Leaving out the pictures, transcribe all of the records faithfully.

(Recorded data)
═══
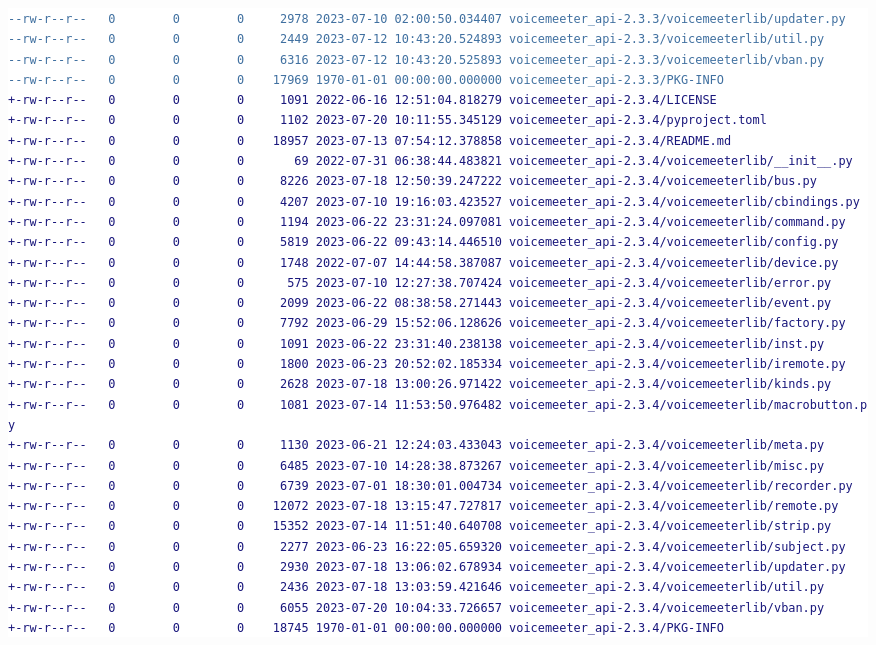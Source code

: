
 ```diff
--rw-r--r--   0        0        0     2978 2023-07-10 02:00:50.034407 voicemeeter_api-2.3.3/voicemeeterlib/updater.py
--rw-r--r--   0        0        0     2449 2023-07-12 10:43:20.524893 voicemeeter_api-2.3.3/voicemeeterlib/util.py
--rw-r--r--   0        0        0     6316 2023-07-12 10:43:20.525893 voicemeeter_api-2.3.3/voicemeeterlib/vban.py
--rw-r--r--   0        0        0    17969 1970-01-01 00:00:00.000000 voicemeeter_api-2.3.3/PKG-INFO
+-rw-r--r--   0        0        0     1091 2022-06-16 12:51:04.818279 voicemeeter_api-2.3.4/LICENSE
+-rw-r--r--   0        0        0     1102 2023-07-20 10:11:55.345129 voicemeeter_api-2.3.4/pyproject.toml
+-rw-r--r--   0        0        0    18957 2023-07-13 07:54:12.378858 voicemeeter_api-2.3.4/README.md
+-rw-r--r--   0        0        0       69 2022-07-31 06:38:44.483821 voicemeeter_api-2.3.4/voicemeeterlib/__init__.py
+-rw-r--r--   0        0        0     8226 2023-07-18 12:50:39.247222 voicemeeter_api-2.3.4/voicemeeterlib/bus.py
+-rw-r--r--   0        0        0     4207 2023-07-10 19:16:03.423527 voicemeeter_api-2.3.4/voicemeeterlib/cbindings.py
+-rw-r--r--   0        0        0     1194 2023-06-22 23:31:24.097081 voicemeeter_api-2.3.4/voicemeeterlib/command.py
+-rw-r--r--   0        0        0     5819 2023-06-22 09:43:14.446510 voicemeeter_api-2.3.4/voicemeeterlib/config.py
+-rw-r--r--   0        0        0     1748 2022-07-07 14:44:58.387087 voicemeeter_api-2.3.4/voicemeeterlib/device.py
+-rw-r--r--   0        0        0      575 2023-07-10 12:27:38.707424 voicemeeter_api-2.3.4/voicemeeterlib/error.py
+-rw-r--r--   0        0        0     2099 2023-06-22 08:38:58.271443 voicemeeter_api-2.3.4/voicemeeterlib/event.py
+-rw-r--r--   0        0        0     7792 2023-06-29 15:52:06.128626 voicemeeter_api-2.3.4/voicemeeterlib/factory.py
+-rw-r--r--   0        0        0     1091 2023-06-22 23:31:40.238138 voicemeeter_api-2.3.4/voicemeeterlib/inst.py
+-rw-r--r--   0        0        0     1800 2023-06-23 20:52:02.185334 voicemeeter_api-2.3.4/voicemeeterlib/iremote.py
+-rw-r--r--   0        0        0     2628 2023-07-18 13:00:26.971422 voicemeeter_api-2.3.4/voicemeeterlib/kinds.py
+-rw-r--r--   0        0        0     1081 2023-07-14 11:53:50.976482 voicemeeter_api-2.3.4/voicemeeterlib/macrobutton.py
+-rw-r--r--   0        0        0     1130 2023-06-21 12:24:03.433043 voicemeeter_api-2.3.4/voicemeeterlib/meta.py
+-rw-r--r--   0        0        0     6485 2023-07-10 14:28:38.873267 voicemeeter_api-2.3.4/voicemeeterlib/misc.py
+-rw-r--r--   0        0        0     6739 2023-07-01 18:30:01.004734 voicemeeter_api-2.3.4/voicemeeterlib/recorder.py
+-rw-r--r--   0        0        0    12072 2023-07-18 13:15:47.727817 voicemeeter_api-2.3.4/voicemeeterlib/remote.py
+-rw-r--r--   0        0        0    15352 2023-07-14 11:51:40.640708 voicemeeter_api-2.3.4/voicemeeterlib/strip.py
+-rw-r--r--   0        0        0     2277 2023-06-23 16:22:05.659320 voicemeeter_api-2.3.4/voicemeeterlib/subject.py
+-rw-r--r--   0        0        0     2930 2023-07-18 13:06:02.678934 voicemeeter_api-2.3.4/voicemeeterlib/updater.py
+-rw-r--r--   0        0        0     2436 2023-07-18 13:03:59.421646 voicemeeter_api-2.3.4/voicemeeterlib/util.py
+-rw-r--r--   0        0        0     6055 2023-07-20 10:04:33.726657 voicemeeter_api-2.3.4/voicemeeterlib/vban.py
+-rw-r--r--   0        0        0    18745 1970-01-01 00:00:00.000000 voicemeeter_api-2.3.4/PKG-INFO
```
═══
*Output for this task:*
Source code

:
 ```diff
--rw-r--r--   0        0        0     2978 2023-07-10 02:00:50.034407 voicemeeter_api-2.3.3/voicemeeterlib/updater.py
--rw-r--r--   0        0        0     2449 2023-07-12 10:43:20.524893 voicemeeter_api-2.3.3/voicemeeterlib/util.py
--rw-r--r--   0        0        0     6316 2023-07-12 10:43:20.525893 voicemeeter_api-2.3.3/voicemeeterlib/vban.py
--rw-r--r--   0        0        0    17969 1970-01-01 00:00:00.000000 voicemeeter_api-2.3.3/PKG-INFO
+-rw-r--r--   0        0        0     1091 2022-06-16 12:51:04.818279 voicemeeter_api-2.3.4/LICENSE
+-rw-r--r--   0        0        0     1102 2023-07-20 10:11:55.345129 voicemeeter_api-2.3.4/pyproject.toml
+-rw-r--r--   0        0        0    18957 2023-07-13 07:54:12.378858 voicemeeter_api-2.3.4/README.md
+-rw-r--r--   0        0        0       69 2022-07-31 06:38:44.483821 voicemeeter_api-2.3.4/voicemeeterlib/__init__.py
+-rw-r--r--   0        0        0     8226 2023-07-18 12:50:39.247222 voicemeeter_api-2.3.4/voicemeeterlib/bus.py
+-rw-r--r--   0        0        0     4207 2023-07-10 19:16:03.423527 voicemeeter_api-2.3.4/voicemeeterlib/cbindings.py
+-rw-r--r--   0        0        0     1194 2023-06-22 23:31:24.097081 voicemeeter_api-2.3.4/voicemeeterlib/command.py
+-rw-r--r--   0        0        0     5819 2023-06-22 09:43:14.446510 voicemeeter_api-2.3.4/voicemeeterlib/config.py
+-rw-r--r--   0        0        0     1748 2022-07-07 14:44:58.387087 voicemeeter_api-2.3.4/voicemeeterlib/device.py
+-rw-r--r--   0        0        0      575 2023-07-10 12:27:38.707424 voicemeeter_api-2.3.4/voicemeeterlib/error.py
+-rw-r--r--   0        0        0     2099 2023-06-22 08:38:58.271443 voicemeeter_api-2.3.4/voicemeeterlib/event.py
+-rw-r--r--   0        0        0     7792 2023-06-29 15:52:06.128626 voicemeeter_api-2.3.4/voicemeeterlib/factory.py
+-rw-r--r--   0        0        0     1091 2023-06-22 23:31:40.238138 voicemeeter_api-2.3.4/voicemeeterlib/inst.py
+-rw-r--r--   0        0        0     1800 2023-06-23 20:52:02.185334 voicemeeter_api-2.3.4/voicemeeterlib/iremote.py
+-rw-r--r--   0        0        0     2628 2023-07-18 13:00:26.971422 voicemeeter_api-2.3.4/voicemeeterlib/kinds.py
+-rw-r--r--   0        0        0     1081 2023-07-14 11:53:50.976482 voicemeeter_api-2.3.4/voicemeeterlib/macrobutton.py
+-rw-r--r--   0        0        0     1130 2023-06-21 12:24:03.433043 voicemeeter_api-2.3.4/voicemeeterlib/meta.py
+-rw-r--r--   0        0        0     6485 2023-07-10 14:28:38.873267 voicemeeter_api-2.3.4/voicemeeterlib/misc.py
+-rw-r--r--   0        0        0     6739 2023-07-01 18:30:01.004734 voicemeeter_api-2.3.4/voicemeeterlib/recorder.py
+-rw-r--r--   0        0        0    12072 2023-07-18 13:15:47.727817 voicemeeter_api-2.3.4/voicemeeterlib/remote.py
+-rw-r--r--   0        0        0    15352 2023-07-14 11:51:40.640708 voicemeeter_api-2.3.4/voicemeeterlib/strip.py
+-rw-r--r--   0        0        0     2277 2023-06-23 16:22:05.659320 voicemeeter_api-2.3.4/voicemeeterlib/subject.py
+-rw-r--r--   0        0        0     2930 2023-07-18 13:06:02.678934 voicemeeter_api-2.3.4/voicemeeterlib/updater.py
+-rw-r--r--   0        0        0     2436 2023-07-18 13:03:59.421646 voicemeeter_api-2.3.4/voicemeeterlib/util.py
+-rw-r--r--   0        0        0     6055 2023-07-20 10:04:33.726657 voicemeeter_api-2.3.4/voicemeeterlib/vban.py
+-rw-r--r--   0        0        0    18745 1970-01-01 00:00:00.000000 voicemeeter_api-2.3.4/PKG-INFO
```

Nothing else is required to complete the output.